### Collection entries
:::::

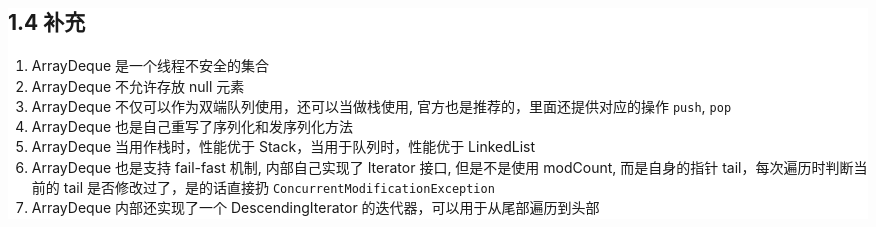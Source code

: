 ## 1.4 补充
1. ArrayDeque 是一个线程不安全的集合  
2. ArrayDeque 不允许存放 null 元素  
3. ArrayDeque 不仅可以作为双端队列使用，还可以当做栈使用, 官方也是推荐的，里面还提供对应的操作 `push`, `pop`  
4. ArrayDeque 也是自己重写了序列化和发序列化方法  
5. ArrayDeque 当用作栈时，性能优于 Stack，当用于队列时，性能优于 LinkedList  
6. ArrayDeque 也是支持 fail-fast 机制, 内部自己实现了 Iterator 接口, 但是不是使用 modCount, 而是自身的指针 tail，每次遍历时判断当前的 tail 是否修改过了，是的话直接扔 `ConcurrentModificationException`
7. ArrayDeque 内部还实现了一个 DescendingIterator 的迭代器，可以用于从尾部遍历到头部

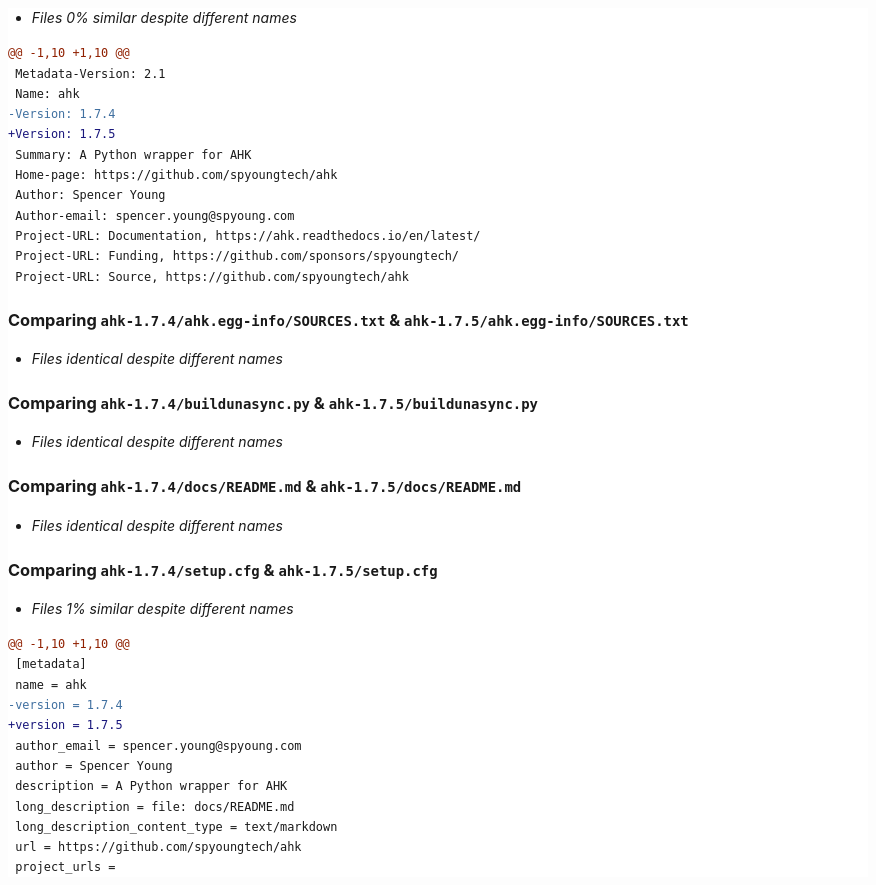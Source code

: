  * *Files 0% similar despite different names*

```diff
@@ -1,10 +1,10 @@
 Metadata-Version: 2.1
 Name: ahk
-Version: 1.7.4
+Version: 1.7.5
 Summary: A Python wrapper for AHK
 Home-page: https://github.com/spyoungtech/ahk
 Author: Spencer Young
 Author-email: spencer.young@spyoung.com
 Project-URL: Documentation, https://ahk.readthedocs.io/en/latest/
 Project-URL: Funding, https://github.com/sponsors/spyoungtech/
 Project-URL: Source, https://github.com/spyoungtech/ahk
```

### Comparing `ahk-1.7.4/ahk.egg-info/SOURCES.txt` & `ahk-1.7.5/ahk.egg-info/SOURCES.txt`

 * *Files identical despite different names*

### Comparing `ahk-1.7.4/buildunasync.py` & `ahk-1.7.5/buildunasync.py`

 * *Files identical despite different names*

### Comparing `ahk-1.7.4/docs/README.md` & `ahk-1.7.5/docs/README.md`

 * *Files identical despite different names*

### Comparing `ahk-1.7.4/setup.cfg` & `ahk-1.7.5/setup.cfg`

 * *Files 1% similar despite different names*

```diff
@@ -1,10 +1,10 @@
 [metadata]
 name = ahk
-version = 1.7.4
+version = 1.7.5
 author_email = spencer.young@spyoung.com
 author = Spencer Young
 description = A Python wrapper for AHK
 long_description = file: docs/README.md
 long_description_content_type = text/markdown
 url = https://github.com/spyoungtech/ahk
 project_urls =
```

:::::

Scanning the data above, copy out every line where "README" is found.

### Comparing `ahk-1.7.4/docs/README.md` & `ahk-1.7.5/docs/README.md`
 long_description = file: docs/README.md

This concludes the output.